DUO setzt auf Synergien aus einem neuen Röntgendetektor, der am Max-Planck-Institut für extraterrestrische Physik ursprünglich für ROSITA, dem geplanten Nachfolger des im Jahr 1999 fehlgeschlagenen Röntgensatelliten „ABRIXAS“ entwickelt wurde und auf der Internationalen Raumstation ISS eingesetzt werden soll. Mit DUO ergibt sich eine extrem kostengünstige Möglichkeit, diese technologischen Innovationen zu nutzen und bei der Suche nach der Natur der Dunklen Energie einzusetzen. Während einer Missionszeit von zwei Jahren soll DUO zwei Himmelsdurchmusterungen durchführen: Die erste wird denselben Himmelsbereich wie der optische „Sloan Digital Sky Survey“ (SDSS) abdecken. In dieser großflächigen Durchmusterung werden 6.000 Quadratgrad des Himmels und damit etwa 8.000 Galaxienhaufen bis zu einer Entfernung von etwa 6 Milliarden Lichtjahren erfasst.
Eine zweite tiefere Durchmusterung soll in einem Gebiet von 150 Quadratgrad nahe dem galaktischen Südpol etwa 1.800 Galaxienhaufen bis zu Entfernungen von 8 Milliarden Lichtjahren entdecken. Die Durchmusterungsregion wird so gewählt, dass sie mit den geplanten tieferen Durchmusterungen des Mikrowellen-Hintergrunds überlappt, so dass durch die Kombination von Röntgen- und Mikrowellendaten bessere Ergebnisse in beiden Frequenzbändern erzielt werden.

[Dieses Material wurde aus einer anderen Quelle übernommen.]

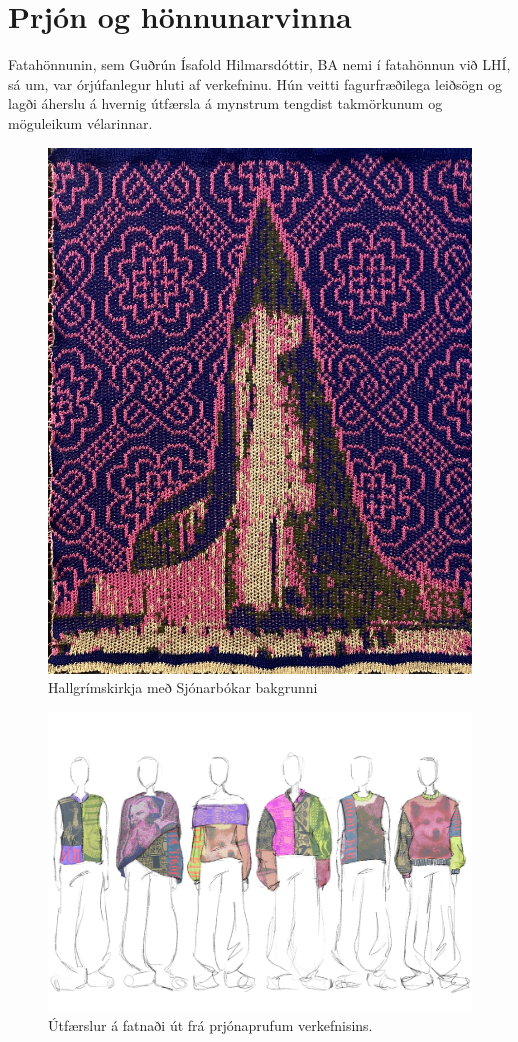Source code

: \documentclass[a4paper,12pt]{article}
\begin{document}
\section{Prjón og hönnunarvinna}
Fatahönnunin, sem Guðrún Ísafold Hilmarsdóttir, BA nemi í fatahönnun við LHÍ, sá um,
var órjúfanlegur hluti af verkefninu. Hún veitti fagurfræðilega leiðsögn og lagði áherslu á
hvernig útfærsla á mynstrum tengdist takmörkunum og möguleikum vélarinnar.



\begin{figure}
    \centering
    \includegraphics[width=0.5\linewidth]{figs/hallgrimskirkja.JPG}
    \caption{Hallgrímskirkja með Sjónarbókar bakgrunni}
    \label{fig:hallgrimskirkja}
\end{figure}


\begin{figure}
    \centering
    \includegraphics[width=0.8\linewidth]{figs/collection.JPG}
    \caption{Útfærslur á fatnaði út frá prjónaprufum verkefnisins.}
    \label{fig:collection}
\end{figure}
\end{document}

Diese Kombination würde auch Synergien mit anderen in Deutschland durchgeführten Projekten, speziell aber mit dem vom Max-Planck-Institut für Radioastronomie geleiteten APEX-Experiment, eröffnen.

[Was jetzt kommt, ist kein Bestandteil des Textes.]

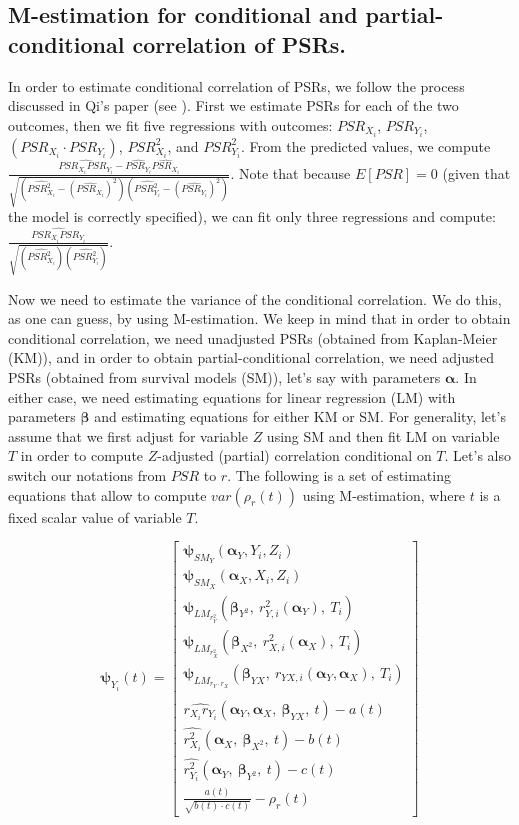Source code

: \documentclass[]{article}
\begin{document}
\subsection{M-estimation for conditional and partial-conditional correlation of PSRs.}
In order to estimate conditional correlation of PSRs, we follow the process discussed in Qi's paper (see \cite{liu2016covariate}). First we estimate PSRs for each of the two outcomes, then we fit five regressions with outcomes: $PSR_{X_i}$, $PSR_{Y_i}$, $(PSR_{X_i}\cdot PSR_{Y_i})$, $PSR_{X_i}^2$, and $PSR_{Y_i}^2$. From the predicted values, we compute $\frac{\widehat{PSR_{X_i}PSR_{Y_i}} - \widehat{PSR_{Y_i}}\widehat{PSR_{X_i}}}{\sqrt{\left(\widehat{PSR_{X_i}^2} - (\widehat{PSR_{X_i}})^2 \right)\left(\widehat{PSR_{Y_i}^2} - (\widehat{PSR_{Y_i}})^2 \right)}}$. Note that because $E\left[ PSR \right] = 0$ (given that the model is correctly specified), we can fit only three regressions and compute: $\frac{\widehat{PSR_{X_i}PSR_{Y_i}}}{\sqrt{\left(\widehat{PSR_{X_i}^2}  \right)\left(\widehat{PSR_{Y_i}^2}  \right)}}$.

Now we need to estimate the variance of the conditional correlation. We do this, as one can guess, by using M-estimation. We keep in mind that in order to obtain conditional correlation, we need unadjusted PSRs (obtained from Kaplan-Meier (KM)), and in order to obtain partial-conditional correlation, we need adjusted PSRs (obtained from survival models (SM)), let's say with parameters $\pmb{\alpha}$. In either case, we need estimating equations for linear regression (LM) with parameters $\pmb{\beta}$ and estimating equations for either KM or SM. For generality, let's assume that we first adjust for variable $Z$ using SM and then fit LM on variable $T$ in order to compute $Z$-adjusted (partial) correlation conditional on $T$. Let's also switch our notations from  $PSR$ to $r$. The following is a set of estimating equations that allow to compute $var(\rho_r(t))$ using M-estimation, where $t$ is a fixed scalar value of variable $T$.

\[
\pmb{\psi}_{Y_i}(t) = 
	\begin{bmatrix}
		\pmb{\psi}_{SM_{Y}}(\pmb{\alpha}_Y, Y_i, Z_i)\\
		\pmb{\psi}_{SM_{X}}(\pmb{\alpha}_X, X_i, Z_i)\\
		\pmb{\psi}_{LM_{r^2_Y}}(\pmb{\beta}_{Y^2}, ~r^2_{Y,i}(\pmb{\alpha}_Y), ~T_i)\\
		\pmb{\psi}_{LM_{r^2_X}}(\pmb{\beta}_{X^2}, ~r^2_{X,i}(\pmb{\alpha}_X), ~T_i)\\
		\pmb{\psi}_{LM_{r_Y\cdot r_X}}(\pmb{\beta}_{YX}, ~r_{YX,i}(\pmb{\alpha}_Y, \pmb{\alpha}_X),  ~T_i)\\
     ~\\
    \widehat{r_{X_i}r_{Y_i}}(\pmb{\alpha}_Y, \pmb{\alpha}_X, ~\pmb{\beta}_{YX}, ~t) - a(t) \\
 \widehat{r_{X_i}^2} (\pmb{\alpha}_X, ~\pmb{\beta}_{X^2},~t) - b(t)\\
 \widehat{r_{Y_i}^2} (\pmb{\alpha}_Y, ~\pmb{\beta}_{Y^2},~t) - c(t)\\
    \frac{a(t)}{ \sqrt{b(t) \cdot c(t)}} - \rho_{r}(t)
 	\end{bmatrix} 
\]
\end{document}
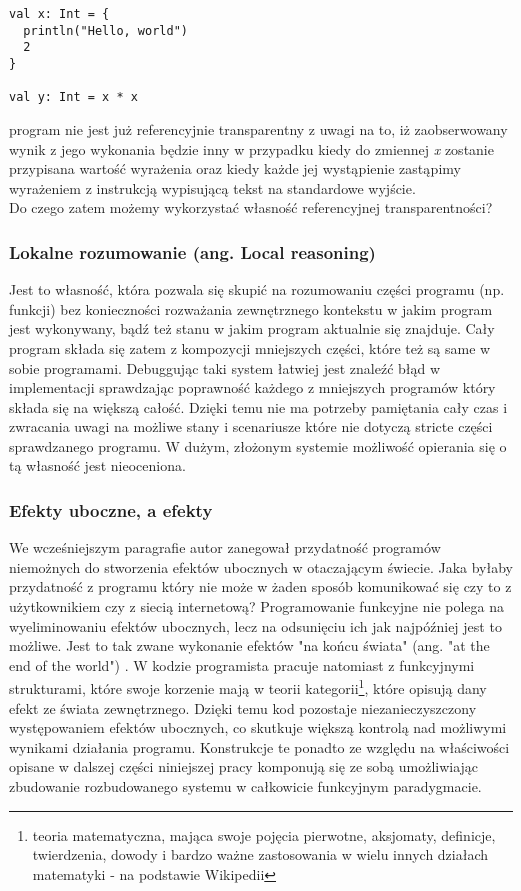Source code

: \documentclass[../main.tex]{subfiles}
\begin{document}
\begin{lstlisting}[caption=Program który nie jest referencyjnie transparentny.]
val x: Int = {
  println("Hello, world")
  2
}

val y: Int = x * x
\end{lstlisting}
program nie jest już referencyjnie transparentny z uwagi na to, iż zaobserwowany wynik z jego wykonania będzie inny w przypadku kiedy do zmiennej \textit{x} zostanie przypisana wartość wyrażenia oraz kiedy każde jej wystąpienie zastąpimy wyrażeniem z instrukcją wypisującą tekst na standardowe wyjście.\\\vspace{4ex}
Do czego zatem możemy wykorzystać własność referencyjnej transparentności?

\subsubsection{Lokalne rozumowanie (ang. Local reasoning)}
Jest to własność, która pozwala się skupić na rozumowaniu części programu (np. funkcji) bez konieczności rozważania zewnętrznego kontekstu w jakim program jest wykonywany, bądź też stanu w jakim program aktualnie się znajduje. Cały program składa się zatem z kompozycji mniejszych części, które też są same w sobie programami. Debuggując taki system łatwiej jest znaleźć błąd w implementacji sprawdzając poprawność każdego z mniejszych programów który składa się na większą całość. Dzięki temu nie ma potrzeby pamiętania cały czas i zwracania uwagi na możliwe stany i scenariusze które nie dotyczą stricte części sprawdzanego programu. W dużym, złożonym systemie możliwość opierania się o tą własność jest nieoceniona.

\subsubsection{Efekty uboczne, a efekty}
We wcześniejszym paragrafie autor zanegował przydatność programów niemożnych do stworzenia efektów ubocznych w otaczającym świecie. Jaka byłaby przydatność z programu który nie może w żaden sposób komunikować się czy to z użytkownikiem czy z siecią internetową?\vspace{3ex}
Programowanie funkcyjne nie polega na wyeliminowaniu efektów ubocznych, lecz na odsunięciu ich jak najpóźniej jest to możliwe. Jest to tak zwane wykonanie efektów "na końcu świata" (ang. "at the end of the world") \cite{WEBSITE:Fabio}. W kodzie programista pracuje natomiast z funkcyjnymi strukturami, które swoje korzenie mają w teorii kategorii\footnote{teoria matematyczna, mająca swoje pojęcia pierwotne, aksjomaty, definicje, twierdzenia, dowody i bardzo ważne zastosowania w wielu innych działach matematyki - na podstawie Wikipedii}, które opisują dany efekt ze świata zewnętrznego. Dzięki temu kod pozostaje niezanieczyszczony występowaniem efektów ubocznych, co skutkuje większą kontrolą nad możliwymi wynikami działania programu. Konstrukcje te ponadto ze względu na właściwości opisane w dalszej części niniejszej pracy komponują się ze sobą umożliwiając zbudowanie rozbudowanego systemu w całkowicie funkcyjnym paradygmacie. 
\end{document}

Aus deutscher Sicht würde mit DUO ein großer Teil der Investitionen in ABRIXAS wissenschaftlich amortisiert. Zusätzlich soll ein Industrieauftrag von der NASA an die Firma Carl Zeiss zum Bau des Spiegelsystems ergehen. Das DUO-Team verfügt über einen großen Erfahrungsschatz, der zusammen mit erprobter Hardware und bereits weitgehend fertiggestellter Software sicherstellt, dass DUO seinem wissenschaftlichen Anspruch gerecht wird, nämlich Licht zu bringen in das Dunkel der kosmischen „Zwillinge“ Materie und Energie, die das Verständnis unseres Universums derzeit noch verwirren.
Hintergrundinformation: Dunkle Energie und Dunkle Materie
Seit Edwin Hubble wissen wir, dass das Universum expandiert. In den letzten Jahren wurde die Hubble-Konstante, die Rate der kosmologischen Expansion, immer genauer vermessen. Der heute von den meisten Kosmologen akzeptierte Wert der Expansionsgeschwindigkeit liegt bei 70 km/s/Mpc. Er gibt an, mit welcher Geschwindigkeit in „Kilometern pro Sekunde pro Megaparsec“ sich das Universum ausdehnt. Ein Parsec sind 3,2 Lichtjahre, ein Megaparsec eine Million Parsec, also 3,2 Millionen Lichtjahre. Eine Hubble-Konstante von 70 bedeutet also, dass der Abstand einer 3,2 Millionen Lichtjahre von uns entfernten Galaxie durch die Raumexpansion pro Sekunde um 70 Kilometer wächst.
Wie die Expansion des Universums weitergeht, hängt von seiner mittleren Energiedichte ab. Wäre diese Dichte höher als die „kritische Dichte“, die dem winzigen Wert von etwa sechs Wasserstoffatomen pro Kubikmeter entspricht, würde sich die Expansion des Universums immer mehr verlangsamen und schließlich, weit in der Zukunft, umkehren. Das Universum würde in einem Kollaps, einem so genannten „Big Crunch“ enden. Ein derartiges Universum wird auch als „geschlossen“ bezeichnet.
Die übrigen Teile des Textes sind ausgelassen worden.